화학공학소재연구정보센터
Macromolecules, Vol.27, No.25, 7402-7405, 1994
Diffusion of Solvated Polystyrene Confined in a Porous-Medium at Near-Theta Conditions
The dynamic light scattering (DLS) technique was applied to polystyrene fractions of different molecular weights dissolved in the near-Theta solvent trans-decahydronaphthalene and confined in a porous glass bead. Diffusion coefficients were measured for the polymer in the interior of the porous medium and in the surrounding free solution. Diffusion, when normalized to take into account solvent viscosity and temperature, was slower in the Theta solvent than in the good solvent 2-fluorotoluene, a result being ascribed to a stronger hydrodynamic interaction for a compact Gaussian chain in the pore channels than for a chain with excluded volume. At higher temperatures, the decrease in the reduced diffusivity was larger than expected for the increased radius of gyration of the polystyrene chain in the better solvent.

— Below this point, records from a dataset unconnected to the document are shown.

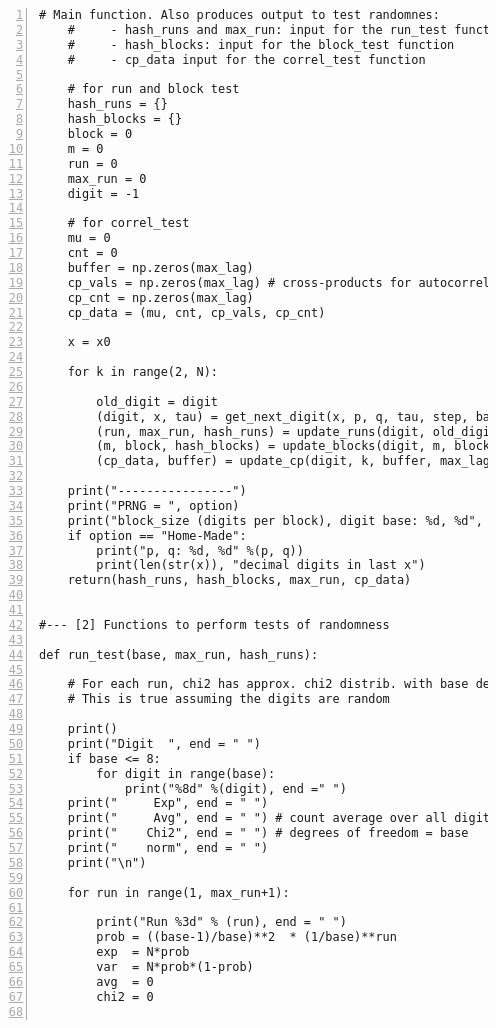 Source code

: \documentclass[oneside,10pt]{book}
\begin{document}
\begin{lstlisting}[numbers=left]
    # Main function. Also produces output to test randomnes:
    #     - hash_runs and max_run: input for the run_test function
    #     - hash_blocks: input for the block_test function
    #     - cp_data input for the correl_test function

    # for run and block test
    hash_runs = {}
    hash_blocks = {}
    block = 0 
    m = 0
    run = 0
    max_run = 0
    digit = -1    
 
    # for correl_test
    mu = 0 
    cnt = 0 
    buffer = np.zeros(max_lag) 
    cp_vals = np.zeros(max_lag) # cross-products for autocorrel 
    cp_cnt = np.zeros(max_lag) 
    cp_data = (mu, cnt, cp_vals, cp_cnt)

    x = x0

    for k in range(2, N): 

        old_digit = digit
        (digit, x, tau) = get_next_digit(x, p, q, tau, step, base, option) 
        (run, max_run, hash_runs) = update_runs(digit, old_digit, run, max_run, hash_runs)
        (m, block, hash_blocks) = update_blocks(digit, m, block, base, block_size, hash_blocks)
        (cp_data, buffer) = update_cp(digit, k, buffer, max_lag, N, cp_data)

    print("----------------")        
    print("PRNG = ", option) 
    print("block_size (digits per block), digit base: %d, %d", block_size, base)
    if option == "Home-Made":
        print("p, q: %d, %d" %(p, q))
        print(len(str(x)), "decimal digits in last x")
    return(hash_runs, hash_blocks, max_run, cp_data)


#--- [2] Functions to perform tests of randomness

def run_test(base, max_run, hash_runs):

    # For each run, chi2 has approx. chi2 distrib. with base degrees of freedom
    # This is true assuming the digits are random

    print()
    print("Digit  ", end = " ")
    if base <= 8:
        for digit in range(base):
            print("%8d" %(digit), end =" ")
    print("     Exp", end = " ")
    print("     Avg", end = " ") # count average over all digits 
    print("    Chi2", end = " ") # degrees of freedom = base
    print("    norm", end = " ") 
    print("\n")

    for run in range(1, max_run+1):

        print("Run %3d" % (run), end = " ")
        prob = ((base-1)/base)**2  * (1/base)**run 
        exp  = N*prob 
        var  = N*prob*(1-prob)
        avg  = 0
        chi2 = 0  


\end{lstlisting}
\end{document}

At the same time, the DLS autocorrelation function exhibited a pronounced deviation from a single-exponential decay. Enhanced interaction between swelling polymer chains in the narrow pore channels is considered to have increased the concentration coefficient of the friction coefficient for translational motion and thus to have resulted in the decrease of the diffusion coefficient at a low, but nonzero, polymer concentration.